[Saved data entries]

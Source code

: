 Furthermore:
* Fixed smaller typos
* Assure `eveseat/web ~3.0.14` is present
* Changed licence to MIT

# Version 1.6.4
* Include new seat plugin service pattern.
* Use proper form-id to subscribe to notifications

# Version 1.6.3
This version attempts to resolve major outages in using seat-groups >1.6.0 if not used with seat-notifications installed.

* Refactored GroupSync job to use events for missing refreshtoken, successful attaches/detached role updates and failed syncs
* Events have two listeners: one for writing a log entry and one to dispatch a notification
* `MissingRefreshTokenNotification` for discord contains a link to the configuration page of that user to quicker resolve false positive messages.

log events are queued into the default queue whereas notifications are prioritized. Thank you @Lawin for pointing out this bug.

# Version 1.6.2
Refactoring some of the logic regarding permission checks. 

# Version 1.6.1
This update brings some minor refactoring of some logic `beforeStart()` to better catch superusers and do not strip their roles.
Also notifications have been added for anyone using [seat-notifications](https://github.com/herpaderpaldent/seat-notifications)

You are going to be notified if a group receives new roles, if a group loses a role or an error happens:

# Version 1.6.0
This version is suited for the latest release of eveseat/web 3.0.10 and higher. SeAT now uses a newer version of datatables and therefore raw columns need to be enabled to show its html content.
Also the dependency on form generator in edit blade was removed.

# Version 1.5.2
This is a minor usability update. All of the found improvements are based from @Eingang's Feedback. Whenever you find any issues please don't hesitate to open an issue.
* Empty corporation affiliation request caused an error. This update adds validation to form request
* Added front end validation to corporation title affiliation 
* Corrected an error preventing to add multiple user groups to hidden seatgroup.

◆ Directions for this task: From top to bottom, repeat the data above without alteration.

◆ Result of this exercise:
Source code

: Furthermore:
* Fixed smaller typos
* Assure `eveseat/web ~3.0.14` is present
* Changed licence to MIT

# Version 1.6.4
* Include new seat plugin service pattern.
* Use proper form-id to subscribe to notifications

# Version 1.6.3
This version attempts to resolve major outages in using seat-groups >1.6.0 if not used with seat-notifications installed.

* Refactored GroupSync job to use events for missing refreshtoken, successful attaches/detached role updates and failed syncs
* Events have two listeners: one for writing a log entry and one to dispatch a notification
* `MissingRefreshTokenNotification` for discord contains a link to the configuration page of that user to quicker resolve false positive messages.

log events are queued into the default queue whereas notifications are prioritized. Thank you @Lawin for pointing out this bug.

# Version 1.6.2
Refactoring some of the logic regarding permission checks. 

# Version 1.6.1
This update brings some minor refactoring of some logic `beforeStart()` to better catch superusers and do not strip their roles.
Also notifications have been added for anyone using [seat-notifications](https://github.com/herpaderpaldent/seat-notifications)

You are going to be notified if a group receives new roles, if a group loses a role or an error happens:

# Version 1.6.0
This version is suited for the latest release of eveseat/web 3.0.10 and higher. SeAT now uses a newer version of datatables and therefore raw columns need to be enabled to show its html content.
Also the dependency on form generator in edit blade was removed.

# Version 1.5.2
This is a minor usability update. All of the found improvements are based from @Eingang's Feedback. Whenever you find any issues please don't hesitate to open an issue.
* Empty corporation affiliation request caused an error. This update adds validation to form request
* Added front end validation to corporation title affiliation 
* Corrected an error preventing to add multiple user groups to hidden seatgroup.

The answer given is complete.